Online video streaming service Hulu is in the midst of looking for a buyer, but any suitors might have to take patent turmoil into account when they think about buying the company. Single Touch Interactive has sent Hulu a “Letter of Notification” that it owns patents it believes are directly applicable to Hulu’s business—and, presumably, that Hulu had better fork over some money or get ready to go to court. Single Touch claims U.S. patents 7,054,949, 7,191,224, and 7,689,706, all of which were applied for back in 2001 and granted from 2006 through 2010.
“After years of establishing ourselves as a pioneer in mobility, and cementing our IP position, it has become increasingly important for us to take the steps necessary to protect what we have already established,” said Single Touch’s chairman and Chief Innovation Officer Anthony Macaluso, in a statement.
Single Touch aims to provide mobile media solutions to advertisers, retailers, and brandholders: so far, the company has focuses on its own advertising and coupon platform, and has recently branched out into the business of abbreviated dial code, and handling reminder and texting campaigns for clients. The company claims to reach more than 280 million mobile subscribers. It’s not immediately clear how Single Touch’s patents apply directly to Hulu’s business model, but they certainly predate much of the mobile media revolution, and on a quick glance appear to be couched in general terms that cover a variety of potential applications—but the same is true for most technology patents. It’s also not clear why Single Touch is going after Hulu, and not other streaming media services…but perhaps others have entered into negotiations, or Hulu is just Single Touch’s first step.
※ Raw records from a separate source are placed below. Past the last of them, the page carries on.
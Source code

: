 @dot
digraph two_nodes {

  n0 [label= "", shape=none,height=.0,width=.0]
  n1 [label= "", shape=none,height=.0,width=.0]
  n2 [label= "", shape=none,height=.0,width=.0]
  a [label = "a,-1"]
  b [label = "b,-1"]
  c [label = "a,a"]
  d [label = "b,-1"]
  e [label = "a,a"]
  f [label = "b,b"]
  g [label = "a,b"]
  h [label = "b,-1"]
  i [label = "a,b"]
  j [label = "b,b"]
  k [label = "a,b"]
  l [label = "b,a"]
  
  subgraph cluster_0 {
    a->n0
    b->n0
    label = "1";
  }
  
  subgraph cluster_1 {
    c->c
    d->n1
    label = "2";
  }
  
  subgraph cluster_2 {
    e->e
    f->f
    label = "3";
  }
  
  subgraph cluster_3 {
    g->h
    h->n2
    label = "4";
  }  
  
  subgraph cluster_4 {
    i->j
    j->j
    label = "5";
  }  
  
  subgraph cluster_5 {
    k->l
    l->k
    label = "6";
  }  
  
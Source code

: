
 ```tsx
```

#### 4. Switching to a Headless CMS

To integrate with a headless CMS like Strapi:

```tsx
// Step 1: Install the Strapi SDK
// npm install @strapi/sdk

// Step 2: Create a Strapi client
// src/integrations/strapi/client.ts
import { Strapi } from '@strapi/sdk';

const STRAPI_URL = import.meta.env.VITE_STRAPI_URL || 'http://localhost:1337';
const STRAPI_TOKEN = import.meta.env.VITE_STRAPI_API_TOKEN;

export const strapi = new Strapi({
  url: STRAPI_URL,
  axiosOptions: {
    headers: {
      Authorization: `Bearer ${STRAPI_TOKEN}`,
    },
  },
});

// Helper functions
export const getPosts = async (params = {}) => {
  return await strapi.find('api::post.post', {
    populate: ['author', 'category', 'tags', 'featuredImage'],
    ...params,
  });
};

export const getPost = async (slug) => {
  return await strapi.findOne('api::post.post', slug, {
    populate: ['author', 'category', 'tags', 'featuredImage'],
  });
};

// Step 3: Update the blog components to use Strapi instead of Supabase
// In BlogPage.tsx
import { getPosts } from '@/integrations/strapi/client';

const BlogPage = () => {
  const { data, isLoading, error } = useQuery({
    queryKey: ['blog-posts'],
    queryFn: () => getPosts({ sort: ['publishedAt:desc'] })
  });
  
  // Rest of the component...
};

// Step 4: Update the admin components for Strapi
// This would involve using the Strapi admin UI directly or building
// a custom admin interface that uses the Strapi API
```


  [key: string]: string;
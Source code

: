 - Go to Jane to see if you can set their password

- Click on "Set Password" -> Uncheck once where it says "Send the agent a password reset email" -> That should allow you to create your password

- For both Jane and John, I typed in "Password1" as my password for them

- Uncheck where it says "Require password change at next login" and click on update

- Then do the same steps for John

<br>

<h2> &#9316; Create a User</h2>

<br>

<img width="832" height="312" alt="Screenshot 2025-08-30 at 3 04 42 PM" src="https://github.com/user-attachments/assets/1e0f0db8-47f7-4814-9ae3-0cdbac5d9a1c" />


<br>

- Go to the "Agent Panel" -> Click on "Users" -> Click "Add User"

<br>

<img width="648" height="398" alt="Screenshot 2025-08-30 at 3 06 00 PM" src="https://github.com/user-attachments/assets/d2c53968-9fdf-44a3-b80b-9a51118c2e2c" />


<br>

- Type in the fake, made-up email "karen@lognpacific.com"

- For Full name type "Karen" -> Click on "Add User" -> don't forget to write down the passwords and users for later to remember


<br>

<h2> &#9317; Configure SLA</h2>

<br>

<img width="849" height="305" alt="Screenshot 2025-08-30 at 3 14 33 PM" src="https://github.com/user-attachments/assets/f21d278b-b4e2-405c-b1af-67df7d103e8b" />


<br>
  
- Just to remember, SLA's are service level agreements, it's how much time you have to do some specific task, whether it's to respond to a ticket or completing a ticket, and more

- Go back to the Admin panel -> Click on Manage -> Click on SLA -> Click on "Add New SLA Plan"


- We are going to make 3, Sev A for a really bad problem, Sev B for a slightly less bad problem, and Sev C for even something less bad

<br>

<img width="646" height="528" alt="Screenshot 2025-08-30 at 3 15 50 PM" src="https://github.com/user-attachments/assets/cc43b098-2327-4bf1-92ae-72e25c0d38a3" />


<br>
The move comes about three months after Single Touch installed former Saatchi & Saatchi exec James Orsini as its CEO.
Single Touch doesn’t say what it wants from Hulu: a “letter of notification” is generally a formal notification that one person or company believes another’s technology or products infringes on their patents. If the parties can’t come to some agreement—such as licensing terms or determining that the patents aren’t applicable—the next step is generally a lawsuit.